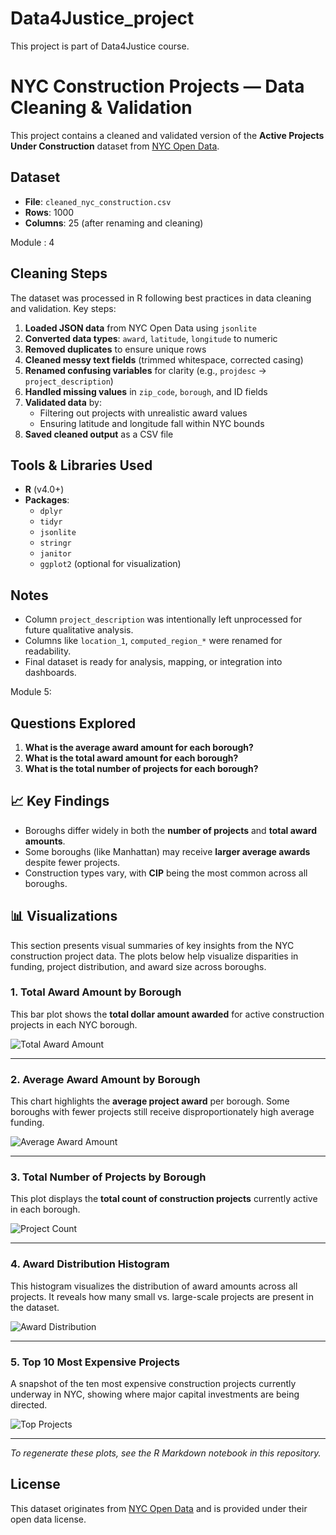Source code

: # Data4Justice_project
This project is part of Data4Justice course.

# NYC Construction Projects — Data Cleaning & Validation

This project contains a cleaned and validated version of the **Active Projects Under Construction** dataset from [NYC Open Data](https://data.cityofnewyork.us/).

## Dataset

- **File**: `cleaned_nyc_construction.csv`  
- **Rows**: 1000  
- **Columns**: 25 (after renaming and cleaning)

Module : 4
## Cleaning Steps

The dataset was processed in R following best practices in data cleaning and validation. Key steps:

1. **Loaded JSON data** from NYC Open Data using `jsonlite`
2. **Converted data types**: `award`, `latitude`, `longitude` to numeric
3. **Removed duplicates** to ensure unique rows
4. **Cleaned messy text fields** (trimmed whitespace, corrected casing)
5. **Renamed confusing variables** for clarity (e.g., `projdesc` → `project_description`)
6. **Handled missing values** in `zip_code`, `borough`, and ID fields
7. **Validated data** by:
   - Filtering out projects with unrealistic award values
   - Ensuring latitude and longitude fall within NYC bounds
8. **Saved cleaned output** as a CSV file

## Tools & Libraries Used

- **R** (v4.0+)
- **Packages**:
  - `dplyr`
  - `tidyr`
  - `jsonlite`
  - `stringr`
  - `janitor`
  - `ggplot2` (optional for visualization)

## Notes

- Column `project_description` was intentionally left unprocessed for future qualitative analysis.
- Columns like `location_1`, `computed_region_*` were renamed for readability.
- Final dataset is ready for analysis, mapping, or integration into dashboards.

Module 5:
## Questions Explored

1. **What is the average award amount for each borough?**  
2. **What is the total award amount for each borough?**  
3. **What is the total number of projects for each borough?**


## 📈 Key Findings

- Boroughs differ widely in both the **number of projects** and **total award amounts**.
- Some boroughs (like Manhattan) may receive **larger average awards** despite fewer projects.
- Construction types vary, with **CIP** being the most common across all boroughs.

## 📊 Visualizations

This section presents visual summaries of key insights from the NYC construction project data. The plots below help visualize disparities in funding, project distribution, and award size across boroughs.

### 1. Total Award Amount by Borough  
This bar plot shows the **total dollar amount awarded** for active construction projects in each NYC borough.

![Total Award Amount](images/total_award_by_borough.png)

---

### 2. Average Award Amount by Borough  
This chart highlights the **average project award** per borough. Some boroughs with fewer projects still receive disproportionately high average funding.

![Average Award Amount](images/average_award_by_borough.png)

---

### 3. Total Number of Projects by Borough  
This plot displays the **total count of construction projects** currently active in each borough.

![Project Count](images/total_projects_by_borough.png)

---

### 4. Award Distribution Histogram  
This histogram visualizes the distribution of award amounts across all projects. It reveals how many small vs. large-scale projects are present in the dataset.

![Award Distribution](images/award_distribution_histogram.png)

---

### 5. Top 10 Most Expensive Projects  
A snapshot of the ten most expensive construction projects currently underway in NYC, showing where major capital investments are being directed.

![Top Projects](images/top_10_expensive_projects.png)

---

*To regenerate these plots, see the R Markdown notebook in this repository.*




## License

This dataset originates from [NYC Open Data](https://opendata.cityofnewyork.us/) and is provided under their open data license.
◇ ◇ ◇
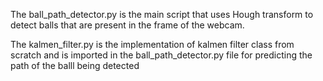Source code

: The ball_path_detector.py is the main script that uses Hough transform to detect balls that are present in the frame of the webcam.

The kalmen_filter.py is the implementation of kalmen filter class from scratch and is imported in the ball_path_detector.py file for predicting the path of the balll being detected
◇ ◇ ◇
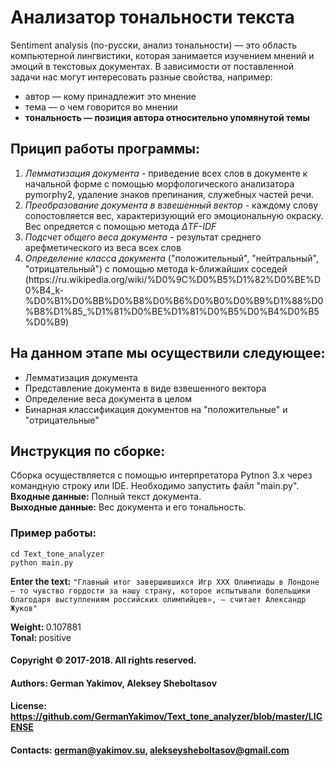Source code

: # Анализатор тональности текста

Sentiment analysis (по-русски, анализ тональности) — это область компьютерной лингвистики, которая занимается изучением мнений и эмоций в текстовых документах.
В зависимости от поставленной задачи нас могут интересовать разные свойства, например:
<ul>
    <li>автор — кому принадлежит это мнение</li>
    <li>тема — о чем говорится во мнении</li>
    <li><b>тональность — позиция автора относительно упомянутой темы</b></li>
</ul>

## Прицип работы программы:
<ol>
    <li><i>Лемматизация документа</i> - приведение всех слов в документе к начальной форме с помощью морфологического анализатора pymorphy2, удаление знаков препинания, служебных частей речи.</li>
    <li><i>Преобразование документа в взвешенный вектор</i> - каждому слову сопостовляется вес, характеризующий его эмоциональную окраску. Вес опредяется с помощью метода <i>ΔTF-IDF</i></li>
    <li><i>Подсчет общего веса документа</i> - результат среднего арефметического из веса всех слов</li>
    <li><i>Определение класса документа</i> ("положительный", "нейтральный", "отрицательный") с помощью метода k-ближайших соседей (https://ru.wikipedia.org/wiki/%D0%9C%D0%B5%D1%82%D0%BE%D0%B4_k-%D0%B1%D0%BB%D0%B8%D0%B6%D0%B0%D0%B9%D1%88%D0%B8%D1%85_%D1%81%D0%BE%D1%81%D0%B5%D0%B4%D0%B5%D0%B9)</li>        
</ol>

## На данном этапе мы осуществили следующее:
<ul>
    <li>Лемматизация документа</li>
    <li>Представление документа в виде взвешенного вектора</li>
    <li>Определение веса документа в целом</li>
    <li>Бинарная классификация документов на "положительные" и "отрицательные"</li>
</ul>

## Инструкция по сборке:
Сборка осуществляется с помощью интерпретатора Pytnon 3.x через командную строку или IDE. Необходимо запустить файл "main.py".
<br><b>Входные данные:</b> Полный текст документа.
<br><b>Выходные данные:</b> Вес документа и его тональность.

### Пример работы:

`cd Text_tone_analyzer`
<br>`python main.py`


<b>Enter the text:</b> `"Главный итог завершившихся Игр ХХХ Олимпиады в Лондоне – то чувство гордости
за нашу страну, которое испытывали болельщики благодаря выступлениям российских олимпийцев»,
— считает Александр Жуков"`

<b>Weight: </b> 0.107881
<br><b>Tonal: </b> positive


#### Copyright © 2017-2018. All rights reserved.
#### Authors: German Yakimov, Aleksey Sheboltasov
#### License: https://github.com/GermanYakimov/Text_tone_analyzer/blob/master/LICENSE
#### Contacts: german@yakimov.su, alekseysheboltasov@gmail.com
◇ ◇ ◇
## What this task involves
Set down, from the entries above, exactly the lines from the one with "## 📊 Visualizations" up to and including the one with "### 3. Total Number of Projects by Borough", and no other lines.

## Task output
## 📊 Visualizations

This section presents visual summaries of key insights from the NYC construction project data. The plots below help visualize disparities in funding, project distribution, and award size across boroughs.

### 1. Total Award Amount by Borough  
This bar plot shows the **total dollar amount awarded** for active construction projects in each NYC borough.

![Total Award Amount](images/total_award_by_borough.png)

---

### 2. Average Award Amount by Borough  
This chart highlights the **average project award** per borough. Some boroughs with fewer projects still receive disproportionately high average funding.

![Average Award Amount](images/average_award_by_borough.png)

---

### 3. Total Number of Projects by Borough  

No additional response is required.